# [What you should do]
Each line of the data below that contains "image" must be copied.
───── Dataset excerpts
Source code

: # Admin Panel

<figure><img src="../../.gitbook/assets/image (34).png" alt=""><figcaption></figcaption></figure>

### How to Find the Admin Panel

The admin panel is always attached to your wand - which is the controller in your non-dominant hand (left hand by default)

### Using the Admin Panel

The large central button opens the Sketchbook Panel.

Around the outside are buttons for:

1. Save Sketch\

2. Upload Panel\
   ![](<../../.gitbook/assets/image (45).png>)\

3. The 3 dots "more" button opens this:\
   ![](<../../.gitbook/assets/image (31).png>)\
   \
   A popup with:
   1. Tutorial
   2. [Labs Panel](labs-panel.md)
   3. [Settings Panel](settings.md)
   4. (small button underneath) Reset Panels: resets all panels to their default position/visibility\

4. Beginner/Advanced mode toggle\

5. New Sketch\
──────────
# [Output]
<figure><img src="../../.gitbook/assets/image (34).png" alt=""><figcaption></figcaption></figure>
   ![](<../../.gitbook/assets/image (45).png>)\
   ![](<../../.gitbook/assets/image (31).png>)\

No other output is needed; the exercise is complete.